Composite materials - future materials. Composite materials with a metal die. Classification of composite materials, страница 3

The basic deficiency of composite materials about one and bivariate sheathing is low resistance to interlaminar shear and cross-section abruption. It are deprived materials with volume sheathing.

2.2 Dispersibly-strengthened composite materials

Unlike filamentary composite materials in the dispersibly-strengthened composite materials the die is a basic element which is carrying load, and disperse particles slow down movement in it of dislocations. High strength is reached at the size of particles of 10-500 nanometers at average distance between them of 100-500 nanometers and their equal distribution in a die. Strength and hot-resistance depending on the volume contents of hardening phases do not submit to the additivity law. The optimum contents of the second phase for various metals unequally, but usually does not exceed 5-10 about. %.

Use as hardening phases of stable high-melting joints (oxides of thorium, a hafnium, a yttrium, difficult joints of oxides and rare-earth metals), not dissolved in matrix metal, allows to save high strength of a material to 0,9-0,95 Т. In this connection such materials apply as heat resisting is more often. The Dispersibly-strengthened composite materials can be received on the basis of the majority of metals applied in the technician and alloys.

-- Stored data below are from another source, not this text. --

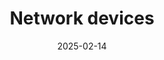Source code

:---
categories: []
date: 2025-02-14
description: No description provided.
tags:
- zettlekasten
title: Network devices
---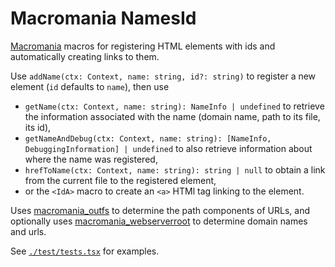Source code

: # Macromania NamesId

[Macromania](https://github.com/worm-blossom/macromania) macros for registering HTML elements with ids and automatically creating links to them.

Use `addName(ctx: Context, name: string, id?: string)` to register a new element (`id` defaults to `name`), then use

- `getName(ctx: Context, name: string): NameInfo | undefined` to retrieve the information associated with the name (domain name, path to its file, its id),
- `getNameAndDebug(ctx: Context, name: string): [NameInfo, DebuggingInformation] | undefined` to also retrieve information about where the name was registered,
- `hrefToName(ctx: Context, name: string): string | null` to obtain a link from the current file to the registered element,
- or the `<IdA>` macro to create an `<a>` HTMl tag linking to the element. 

Uses [macromania_outfs](https://github.com/worm-blossom/macromania_outfs) to determine the path components of URLs, and optionally uses [macromania_webserverroot](https://github.com/worm-blossom/macromania-webserverroot) to determine domain names and urls.

See [`./test/tests.tsx`](./test/tests.tsx) for examples.
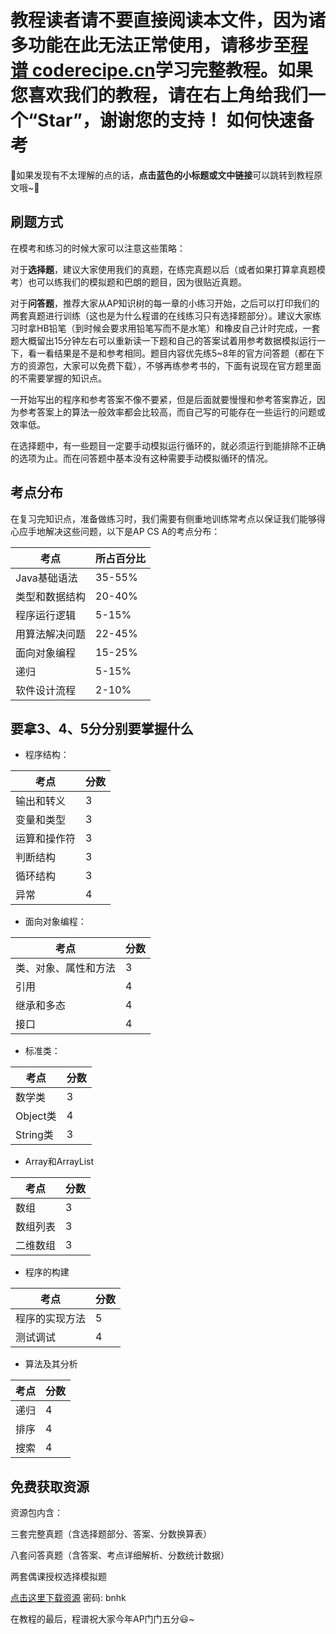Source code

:<notice>教程读者请不要直接阅读本文件，因为诸多功能在此无法正常使用，请移步至[程谱 coderecipe.cn](https://coderecipe.cn/learn/6)学习完整教程。如果您喜欢我们的教程，请在右上角给我们一个“Star”，谢谢您的支持！</notice>
如何快速备考
======

🌟如果发现有不太理解的点的话，**点击蓝色的小标题或文中链接**可以跳转到教程原文哦~🌟

刷题方式
------
在模考和练习的时候大家可以注意这些策略：

对于**选择题**，建议大家使用我们的真题，在练完真题以后（或者如果打算拿真题模考）也可以练我们的模拟题和巴朗的题目，因为很贴近真题。

对于**问答题**，推荐大家从AP知识树的每一章的小练习开始，之后可以打印我们的两套真题进行训练（这也是为什么程谱的在线练习只有选择题部分）。建议大家练习时拿HB铅笔（到时候会要求用铅笔写而不是水笔）和橡皮自己计时完成，一套题大概留出15分钟左右可以重新读一下题和自己的答案试着用参考数据模拟运行一下，看一看结果是不是和参考相同。题目内容优先练5~8年的官方问答题（都在下方的资源包，大家可以免费下载），不够再练参考书的，下面有说现在官方题里面的不需要掌握的知识点。

一开始写出的程序和参考答案不像不要紧，但是后面就要慢慢和参考答案靠近，因为参考答案上的算法一般效率都会比较高，而自己写的可能存在一些运行的问题或效率低。

在选择题中，有一些题目一定要手动模拟运行循环的，就必须运行到能排除不正确的选项为止。而在问答题中基本没有这种需要手动模拟循环的情况。

考点分布
------

在复习完知识点，准备做练习时，我们需要有侧重地训练常考点以保证我们能够得心应手地解决这些问题，以下是AP CS A的考点分布：

| 考点 | 所占百分比 |
| - | - |
| Java基础语法 | 35-55% |
| 类型和数据结构 | 20-40% |
| 程序运行逻辑 | 5-15% |
| 用算法解决问题 | 22-45% |
| 面向对象编程 | 15-25% |
| 递归 | 5-15% |
| 软件设计流程 | 2-10% |

要拿3、4、5分分别要掌握什么
------
* 程序结构：

| 考点 | 分数 |
| - | - |
| 输出和转义 | 3 |
| 变量和类型 | 3 |
| 运算和操作符 | 3 |
| 判断结构 | 3 |
| 循环结构 | 3 |
| 异常 | 4 |

* 面向对象编程：

| 考点 | 分数 |
| - | - |
| 类、对象、属性和方法 | 3 |
| 引用 | 4 |
| 继承和多态 | 4 |
| 接口 | 4 |

* 标准类：

| 考点 | 分数 |
| - | - |
| 数学类 | 3 |
| Object类 | 4 |
| String类 | 3 |

* Array和ArrayList

| 考点 | 分数 |
| - | - |
| 数组 | 3 |
| 数组列表 | 3 |
| 二维数组 | 3 |

* 程序的构建

| 考点 | 分数 |
| - | - |
| 程序的实现方法 | 5 |
| 测试调试 | 4 |

* 算法及其分析

| 考点 | 分数 |
| - | - |
| 递归 | 4 |
| 排序 | 4 |
| 搜索 | 4 |

免费获取资源
------

资源包内含：

三套完整真题（含选择题部分、答案、分数换算表）

八套问答真题（含答案、考点详细解析、分数统计数据）

两套偶课授权选择模拟题

[点击这里下载资源](https://pan.baidu.com/s/1auLK1UXQWud66FDKKfvpbg) 密码: bnhk

在教程的最后，程谱祝大家今年AP门门五分😃~
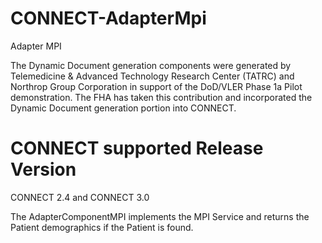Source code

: CONNECT-AdapterMpi
==================

Adapter MPI

The Dynamic Document generation components were generated by Telemedicine & Advanced Technology Research Center (TATRC) and Northrop Group Corporation in support of the DoD/VLER Phase 1a Pilot demonstration. The FHA has taken this contribution and incorporated the Dynamic Document generation portion into CONNECT.

CONNECT supported Release Version
=================================

CONNECT 2.4 and CONNECT 3.0

The AdapterComponentMPI implements the MPI Service and returns the Patient demographics if the Patient is found.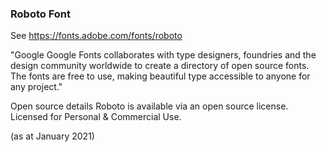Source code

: ### Roboto Font
See https://fonts.adobe.com/fonts/roboto

"Google
Google Fonts collaborates with type designers, foundries and the design community worldwide to create a directory of open source fonts. The fonts are free to use, making beautiful type accessible to anyone for any project."

Open source details
Roboto is available via an open source license. 
Licensed for Personal & Commercial Use. 

(as at January 2021)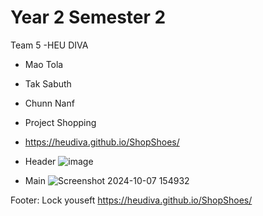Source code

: # Year 2 Semester 2
Team 5
-HEU DIVA
- Mao Tola
- Tak Sabuth
- Chunn Nanf

- Project Shopping
- https://heudiva.github.io/ShopShoes/
+ Header
![image](https://github.com/user-attachments/assets/4fef7c3b-8a53-4752-abde-8a02108ac16e)

- Main
![Screenshot 2024-10-07 154932](https://github.com/user-attachments/assets/3074ac1d-7eeb-4701-a978-410d3bd243cd)

Footer: Lock youseft https://heudiva.github.io/ShopShoes/
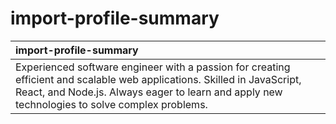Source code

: # import-profile-summary

| import-profile-summary |
| :---- |
| Experienced software engineer with a passion for creating efficient and scalable web applications. Skilled in JavaScript, React, and Node.js. Always eager to learn and apply new technologies to solve complex problems. |
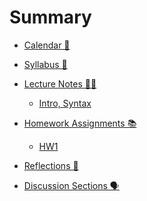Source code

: # Summary

- [Calendar 📅](./calendar.md)
- [Syllabus 📝](./syllabus.md)
- [Lecture Notes 🧑‍🏫](./lecture-notes.md)
  - [Intro, Syntax](./lecture-notes/0624.md)
  <!-- - [Python 🐍](./lecture-notes/python.md) -->
  <!-- - [Russian Dolls 🪆](./lecture-notes/inference-rules.md) -->
  <!-- - [Semantics 🧠](./lecture-notes/semantics.md) -->
  <!-- - [Names 🏷️](./lecture-notes/names.md) -->
  <!-- - [Types 🔒](./lecture-notes/types.md) -->
  <!-- - [Multiply and Add ✖️➕](./lecture-notes/finite-types.md) -->
  <!-- - [Mutualism 🤝](./lecture-notes/bidir-typing.md) -->
  <!-- - [Infinity ♾️](./lecture-notes/rec-types.md) -->
  <!-- - [Curry 🍛](./lecture-notes/lambda.md) -->
  <!-- - [Ditto 😐](./lecture-notes/polymorphism.md) -->
  <!-- - [Unicorns 🦄](./lecture-notes/type-inference.md) -->
  <!-- - [Mutants 🧬](./lecture-notes/mutation.m/d) -->
  <!-- - [Exceptionalism 🇺🇸](./lecture-notes/exceptions.md) -->
  <!-- - [Time Travel 🚀](./lecture-notes/effect-handlers.md) -->
  <!-- - [Trinity 🔺](./lecture-notes/curry-howard.md) -->
  <!-- - [Ducks 🦆](./lecture-notes/subtyping.md) -->
  <!-- - [Church ⛪️](./lecture-notes/encodings.md) -->

- [Homework Assignments 📚](./assignments.md)
  - [HW1](./assignments/hw1/README.md)
  <!-- - [HW2 🧮](./assignments/hw2.md) -->
  <!-- - [HW3 🎨](./assignments/hw3.md) -->
  <!-- - [HW4 🍛](./assignments/hw4.md) -->
  <!-- - [HW5 🌎](./assignments/hw5.md) -->
  <!-- - [HW6 💎](./assignments/hw6.md) -->
- [Reflections 💭]()
  <!-- - [Software Correctness & AI](./perspectives/week1.md) -->
  <!-- - [Static Typing](./perspectives/week2.md) -->
  <!-- - [Feminism in PL](./perspectives/week3.md) -->
  <!-- - [Economics of PL](./perspectives/week4.md) -->
  <!-- - [Future of PL](./perspectives/week5.md) -->
  <!-- - [Propositions as Types](./perspectives/week6.md) -->
- [Discussion Sections 🗣️]()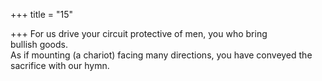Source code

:+++
title = "15"

+++
For us drive your circuit protective of men, you who bring  
bullish goods.  
As if mounting (a chariot) facing many directions, you have conveyed  the sacrifice with our hymn.  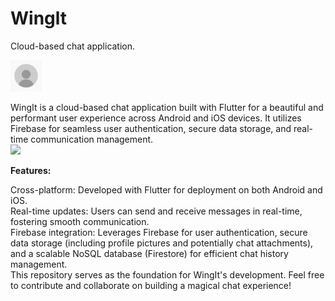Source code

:# Winglt

Cloud-based chat application.

<img src="assets/profile.jpg" width="50">

WingIt is a cloud-based chat application built with Flutter for a beautiful and performant user experience across Android and iOS devices. It utilizes Firebase for seamless user authentication, secure data storage, and real-time communication management.\
<img src="https://media.giphy.com/media/v1.Y2lkPTc5MGI3NjExdGNobGd6cGc4ajQwaTBvcDVpam1vc3Z0aTR1OTZ5eG5weXo2ejRzNiZlcD12MV9pbnRlcm5hbF9naWZfYnlfaWQmY3Q9Zw/9VJhJNRgTHH3ThzDPs/giphy.gif" width="250" >


**Features:**

Cross-platform: Developed with Flutter for deployment on both Android and iOS.\
Real-time updates: Users can send and receive messages in real-time, fostering smooth communication.\
Firebase integration: Leverages Firebase for user authentication, secure data storage (including profile pictures and potentially chat attachments), and a scalable NoSQL database (Firestore) for efficient chat history management.\
This repository serves as the foundation for WingIt's development. Feel free to contribute and collaborate on building a magical chat experience!


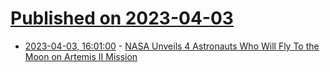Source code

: # [Published on 2023-04-03](index.md)

* [2023-04-03, 16:01:00](https://science.slashdot.org/story/23/04/03/1554239/nasa-unveils-4-astronauts-who-will-fly-to-the-moon-on-artemis-ii-mission?utm_source=rss1.0mainlinkanon&utm_medium=feed) - [NASA Unveils 4 Astronauts Who Will Fly To the Moon on Artemis II Mission](https://science.slashdot.org/story/23/04/03/1554239/nasa-unveils-4-astronauts-who-will-fly-to-the-moon-on-artemis-ii-mission?utm_source=rss1.0mainlinkanon&utm_medium=feed)
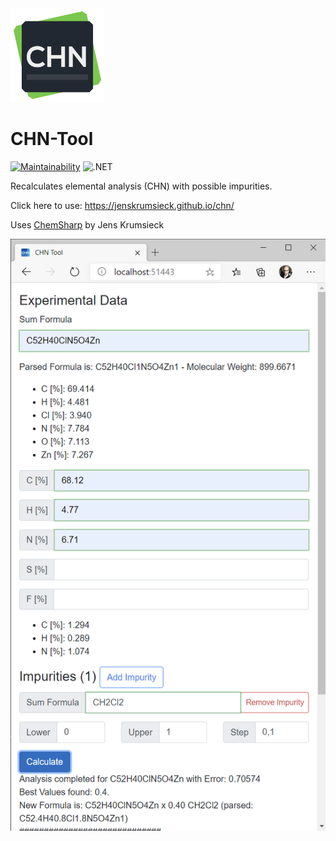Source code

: <img src="https://raw.githubusercontent.com/JensKrumsieck/CHN-Tool/master/.github/chn.png" width="150" alt="LOGO" />


# CHN-Tool
[![Maintainability](https://api.codeclimate.com/v1/badges/10bec8ec53ce2f7e96d5/maintainability)](https://codeclimate.com/github/JensKrumsieck/CHN-Tool/maintainability)
![.NET](https://github.com/JensKrumsieck/CHN-Tool/workflows/.NET/badge.svg)

Recalculates elemental analysis (CHN) with possible impurities.

Click here to use: https://jenskrumsieck.github.io/chn/

Uses [ChemSharp](https://github.com/JensKrumsieck/ChemSharp) by Jens Krumsieck

![Screenshot](https://raw.githubusercontent.com/JensKrumsieck/CHN-Tool/master/.github/screenshot_blazor.png)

Most widely use alloys on the basis of aluminium - САП (спеченный an aluminium dust). САП consists of aluminium and disperse чешуек AlO. Particles AlO effectively slow down movement of dislocations and by that raise strength of an alloy. Contents AlO in САП fluctuates from 6-9 % (САП-1) and to 13-18 % (САП-3). With increase in contents AlO raises from 300 for САП-1 to 400 МПа for САП-3, and the elongation accordingly decreases with 8 to 3 %. Tightness of these materials is equal to tightness of aluminium, they do not yield to it on a corrosion stability and even the titan and noncorrosive steels can substitute at operation in the range of temperatures 250-500 °С. On long strength they exceed deformable aluminium alloys. Long strength for alloys САП-1 and САП-2 at 500 °С makes 45-55 МПа.

The big perspectives at the nickel dispersibly-hardened materials. Alloys on the basis of nickel with 2-3 have the highest hot-resistance about. % of a two-oxide of thorium or a hafnium two-oxide. A die of these alloys usually? - Firm solute Ni + 20 % Cr, Ni + 15 % Mo, Ni + 20 % Cr and Mo. Wide application alloys ВДУ-1 (have received the nickel hardened by dioxide of thorium), ВДУ-2 (the nickel hardened by dioxide of a hafnium) and ВД-3 (die Ni of +20 % Cr hardened окисью of thorium). These alloys possess high hot-resistance. At temperature 1200 °С alloy ВДУ-1 has 75 МПа and 65 МПа, alloy ВД-3 - 65 МПа. The Dispersibly-hardened composite materials, just as filamentary, stands to разупрочнению with rise in temperature and duration of self-control at the given temperature.

2.3 Karbovoloknity

Карбоволокниты (углепласты) represent the compositions consisting from polymeric connecting (die) and Uprochniteli  in the form of carbon filaments (карбоволокон).

High bond energy С-С of carbon filaments allows them to save strength at very high temperatures (in neutral and regenerative environments to 2200 °С), and also at low temperatures. From oxidising of a surface of a filament protect sheetings (pyrolitic). Unlike glass fibres карбоволокна are badly moistened connecting (low surface energy), therefore them expos pickling treatment. Under the contents карбоксильной groups degree of activation of carbon filaments is thus augmented by their surfaces. Interlaminar strength at shear углепластиков is augmented in 1,6-2,5 times. It is applied вискеризация threadlike chips TiO, AlN and SiN that gives increase in interlaminar ruggedness in 2 times and strengths in 2,8 times. Spatially reinforced structures are applied.

As the connecting synthetic polymers (polymeric карбоволокниты) serve; the synthetic polymers exposed pyrolysis (коксованные карбоволокниты); pyrolitic carbon (пироуглеродные карбоволокниты).